Não há que inventar nada, apenas discutir, ponderar e actuar

por Paulo Marques | 2019.08.28 - 07:38

A reforma do sistema eleitoral é um assunto que, de 4 em 4 anos, se apresenta como algo que os Partidos querem discutir, pelo menos o maior partido da oposição que quer voltar a ser Poder.

Calha assim a Rui Rio tentar lançar o debate e algumas ideias sobre o assunto. Algumas perfeitamente válidas como a uniformização de mandatos dos vários órgãos, e a sua limitação. É, de facto, importante que se evite a eternização dos deputados na Assembleia da República.

Outras ideias são, a meu ver, pouco válidas, e que vão contra o próprio espírito que Rio supostamente defende, de uma melhor democracia, adaptada aos tempos modernos.

A redução do número de deputados é, de per si, algo com que a maioria dos portugueses com certeza concorda, contudo, pode ser uma medida perigosa para a própria democracia e a para a coesão territorial do País.

Obviamente que Rio dá o exemplo dos grandes círculos eleitorais que têm muitos deputados. Deliberadamente omite os círculos eleitorais mais pequenos, onde o efeito da redução se iria notar com maior evidência. Não nos podemos esquecer que temos um sistema eleitoral proporcional que faria com que uma redução de dez deputados em Lisboa ou no Porto, ficando com 30 em vez de 40,  implicasse uma redução de um ou dois deputados no nosso círculo eleitoral, passando de 8 para 7 ou 6.  Isto com prejuízo evidente para o Interior, com menos representantes.

Por outro lado, e mais grave do que o facto anterior, é que a redução de deputados beneficia apenas é só os grandes Partidos, em prejuízo do pluralismo democrático que tão bem tem feito ao País e à própria Democracia.

Depois de 4 anos em que o Parlamento foi o cerne da discussão e ponto fulcral da decisão política, falar em redução de Deputados é tentar voltar a um bipartidarismo que já não tem razão de existir.

Por último, reduzir deputados a partir do voto em branco pode ser absolutamente pernicioso.
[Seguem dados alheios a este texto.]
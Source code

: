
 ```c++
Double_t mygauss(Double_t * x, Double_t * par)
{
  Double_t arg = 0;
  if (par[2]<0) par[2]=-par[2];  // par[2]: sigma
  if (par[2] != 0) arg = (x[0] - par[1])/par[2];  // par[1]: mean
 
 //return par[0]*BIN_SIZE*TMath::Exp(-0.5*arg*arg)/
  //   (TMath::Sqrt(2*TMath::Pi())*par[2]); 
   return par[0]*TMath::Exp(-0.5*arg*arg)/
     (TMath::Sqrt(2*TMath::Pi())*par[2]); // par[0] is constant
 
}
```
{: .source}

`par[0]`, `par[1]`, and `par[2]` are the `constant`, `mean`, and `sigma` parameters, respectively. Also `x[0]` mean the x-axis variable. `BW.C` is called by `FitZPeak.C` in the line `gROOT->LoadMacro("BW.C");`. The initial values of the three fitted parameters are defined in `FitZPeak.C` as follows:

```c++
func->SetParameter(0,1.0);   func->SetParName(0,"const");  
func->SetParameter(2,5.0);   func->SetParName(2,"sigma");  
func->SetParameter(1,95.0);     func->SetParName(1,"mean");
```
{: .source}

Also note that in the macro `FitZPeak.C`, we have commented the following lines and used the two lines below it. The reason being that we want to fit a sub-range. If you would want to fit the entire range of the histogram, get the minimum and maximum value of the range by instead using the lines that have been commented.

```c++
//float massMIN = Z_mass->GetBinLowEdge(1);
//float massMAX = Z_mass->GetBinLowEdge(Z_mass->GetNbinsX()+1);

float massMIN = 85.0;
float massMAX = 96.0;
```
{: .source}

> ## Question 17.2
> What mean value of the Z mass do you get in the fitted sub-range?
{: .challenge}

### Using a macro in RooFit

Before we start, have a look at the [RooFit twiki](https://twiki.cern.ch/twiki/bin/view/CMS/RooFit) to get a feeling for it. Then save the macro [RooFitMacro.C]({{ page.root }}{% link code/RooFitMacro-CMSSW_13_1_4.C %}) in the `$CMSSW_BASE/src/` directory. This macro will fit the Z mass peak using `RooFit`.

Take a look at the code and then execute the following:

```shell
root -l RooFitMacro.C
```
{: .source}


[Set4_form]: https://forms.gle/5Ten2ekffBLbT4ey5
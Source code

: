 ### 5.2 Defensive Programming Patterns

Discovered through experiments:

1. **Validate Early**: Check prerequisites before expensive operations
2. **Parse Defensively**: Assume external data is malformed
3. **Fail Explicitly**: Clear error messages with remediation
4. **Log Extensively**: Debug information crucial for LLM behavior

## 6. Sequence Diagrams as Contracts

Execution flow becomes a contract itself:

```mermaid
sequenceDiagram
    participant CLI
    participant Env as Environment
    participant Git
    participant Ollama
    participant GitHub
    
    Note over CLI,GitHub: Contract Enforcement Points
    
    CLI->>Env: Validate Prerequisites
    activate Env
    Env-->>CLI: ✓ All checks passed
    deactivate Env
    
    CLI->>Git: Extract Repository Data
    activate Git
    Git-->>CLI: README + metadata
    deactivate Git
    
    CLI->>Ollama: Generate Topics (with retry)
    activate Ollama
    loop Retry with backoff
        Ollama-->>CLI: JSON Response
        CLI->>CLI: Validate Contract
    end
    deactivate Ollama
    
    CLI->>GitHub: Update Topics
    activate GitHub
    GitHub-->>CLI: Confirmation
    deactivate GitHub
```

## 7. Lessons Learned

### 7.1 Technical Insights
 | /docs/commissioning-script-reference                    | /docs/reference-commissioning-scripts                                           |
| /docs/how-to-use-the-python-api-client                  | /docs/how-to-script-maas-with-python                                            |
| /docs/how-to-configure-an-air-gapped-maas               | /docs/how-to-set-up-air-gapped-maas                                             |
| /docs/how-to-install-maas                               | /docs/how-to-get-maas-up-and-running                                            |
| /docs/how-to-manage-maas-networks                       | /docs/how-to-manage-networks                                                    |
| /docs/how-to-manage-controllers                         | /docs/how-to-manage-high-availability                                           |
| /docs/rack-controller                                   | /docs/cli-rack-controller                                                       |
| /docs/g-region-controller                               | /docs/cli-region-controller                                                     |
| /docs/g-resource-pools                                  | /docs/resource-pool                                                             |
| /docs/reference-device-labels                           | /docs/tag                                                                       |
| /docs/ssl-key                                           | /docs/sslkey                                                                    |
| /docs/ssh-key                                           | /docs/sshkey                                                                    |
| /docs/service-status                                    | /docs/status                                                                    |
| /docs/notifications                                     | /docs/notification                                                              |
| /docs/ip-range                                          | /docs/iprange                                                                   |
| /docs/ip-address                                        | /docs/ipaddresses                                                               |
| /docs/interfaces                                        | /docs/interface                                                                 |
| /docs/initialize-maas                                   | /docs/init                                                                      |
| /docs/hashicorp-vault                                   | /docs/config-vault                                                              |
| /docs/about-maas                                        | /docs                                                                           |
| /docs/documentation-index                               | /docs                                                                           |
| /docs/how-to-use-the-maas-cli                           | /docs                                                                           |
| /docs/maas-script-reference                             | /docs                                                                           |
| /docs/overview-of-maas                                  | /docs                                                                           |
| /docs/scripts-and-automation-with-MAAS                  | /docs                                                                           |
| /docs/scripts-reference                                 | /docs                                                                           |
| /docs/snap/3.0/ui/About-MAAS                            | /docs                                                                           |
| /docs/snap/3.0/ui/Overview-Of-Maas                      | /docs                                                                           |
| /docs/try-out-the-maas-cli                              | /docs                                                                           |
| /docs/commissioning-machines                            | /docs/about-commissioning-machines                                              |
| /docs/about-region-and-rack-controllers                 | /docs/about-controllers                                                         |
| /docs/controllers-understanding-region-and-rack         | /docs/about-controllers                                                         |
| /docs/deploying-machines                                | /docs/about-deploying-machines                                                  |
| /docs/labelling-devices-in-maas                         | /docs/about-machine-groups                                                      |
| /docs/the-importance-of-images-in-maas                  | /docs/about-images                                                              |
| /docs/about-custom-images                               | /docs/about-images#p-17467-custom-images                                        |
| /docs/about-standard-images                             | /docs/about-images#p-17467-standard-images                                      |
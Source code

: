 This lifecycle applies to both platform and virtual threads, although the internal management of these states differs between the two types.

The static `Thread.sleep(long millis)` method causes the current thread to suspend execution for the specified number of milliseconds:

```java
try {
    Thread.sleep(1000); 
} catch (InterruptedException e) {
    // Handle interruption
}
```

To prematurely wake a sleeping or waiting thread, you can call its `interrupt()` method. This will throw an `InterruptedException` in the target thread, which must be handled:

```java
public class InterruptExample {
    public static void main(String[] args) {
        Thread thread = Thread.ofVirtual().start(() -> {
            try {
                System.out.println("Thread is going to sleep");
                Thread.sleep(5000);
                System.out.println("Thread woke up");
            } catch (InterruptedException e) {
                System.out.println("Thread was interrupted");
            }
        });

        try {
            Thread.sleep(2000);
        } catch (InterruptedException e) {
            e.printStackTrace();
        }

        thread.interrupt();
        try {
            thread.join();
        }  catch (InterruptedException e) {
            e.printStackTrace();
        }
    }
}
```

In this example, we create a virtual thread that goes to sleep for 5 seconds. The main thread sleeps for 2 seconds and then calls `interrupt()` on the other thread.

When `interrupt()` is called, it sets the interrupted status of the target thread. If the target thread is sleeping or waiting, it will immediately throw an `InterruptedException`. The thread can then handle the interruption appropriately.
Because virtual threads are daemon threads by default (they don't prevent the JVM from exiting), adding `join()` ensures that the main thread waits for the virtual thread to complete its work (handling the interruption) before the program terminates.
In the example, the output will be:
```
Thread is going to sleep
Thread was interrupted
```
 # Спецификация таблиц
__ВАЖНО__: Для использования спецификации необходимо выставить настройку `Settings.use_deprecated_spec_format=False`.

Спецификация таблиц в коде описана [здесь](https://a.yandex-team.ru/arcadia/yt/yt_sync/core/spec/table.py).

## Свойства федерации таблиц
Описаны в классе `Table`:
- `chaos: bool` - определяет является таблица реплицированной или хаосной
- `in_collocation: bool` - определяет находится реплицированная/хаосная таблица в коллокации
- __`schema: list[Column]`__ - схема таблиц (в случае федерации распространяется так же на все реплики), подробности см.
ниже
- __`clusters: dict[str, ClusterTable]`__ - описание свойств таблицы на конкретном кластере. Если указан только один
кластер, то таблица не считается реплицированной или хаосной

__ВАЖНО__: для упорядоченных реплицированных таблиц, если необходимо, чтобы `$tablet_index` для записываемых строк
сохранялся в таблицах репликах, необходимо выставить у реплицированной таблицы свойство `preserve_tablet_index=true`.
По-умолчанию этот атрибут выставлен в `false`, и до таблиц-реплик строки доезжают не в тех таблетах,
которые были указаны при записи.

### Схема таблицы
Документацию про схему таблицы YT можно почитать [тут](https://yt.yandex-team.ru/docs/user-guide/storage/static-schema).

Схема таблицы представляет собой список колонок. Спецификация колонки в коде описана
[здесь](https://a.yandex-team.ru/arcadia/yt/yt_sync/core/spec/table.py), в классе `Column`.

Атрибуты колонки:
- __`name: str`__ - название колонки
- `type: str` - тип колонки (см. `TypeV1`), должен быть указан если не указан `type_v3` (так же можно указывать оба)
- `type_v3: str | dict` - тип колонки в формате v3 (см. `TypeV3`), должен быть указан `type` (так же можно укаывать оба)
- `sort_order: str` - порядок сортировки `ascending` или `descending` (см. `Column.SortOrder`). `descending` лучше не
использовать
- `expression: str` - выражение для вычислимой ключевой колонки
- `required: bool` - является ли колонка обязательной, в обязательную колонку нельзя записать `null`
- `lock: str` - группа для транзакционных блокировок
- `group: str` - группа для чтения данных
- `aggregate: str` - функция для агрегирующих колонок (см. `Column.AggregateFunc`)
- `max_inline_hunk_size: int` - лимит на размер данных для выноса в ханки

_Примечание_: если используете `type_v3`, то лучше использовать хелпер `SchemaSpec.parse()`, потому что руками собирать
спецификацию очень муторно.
Muitos votos em branco ser igual a menos deputados não só pode criar desajustes em termos da desejada proporcionalidade, como dá vantagem a círculos eleitorais com mais abstenção, que terão a representação de sempre.

Já para não referir que o evidente incentivo ao voto em branco será também uma maneira de tentar diminuir o voto nos pequenos partidos que, muitas vezes, representam esse protesto como o BE já foi, o Marinho e Pinto , e talvez o PAN.

Em suma, realçar a tentativa de discutir o assunto que pode e deve ser bem discutido e enfatizar que para termos uma melhor e mais moderna democracia, com mais participação e maior conhecimento é preciso, acima de tudo, ponderar seriamente a criação dos circulos uninominais e juntá-los com os plurinominais.

Há muitos estudos já realizados sobre o assunto, tendo até havido um bastante aprofundado e discutido quando António Costa era Ministro, no final do século.

Não há que inventar nada, apenas discutir, ponderar e actuar.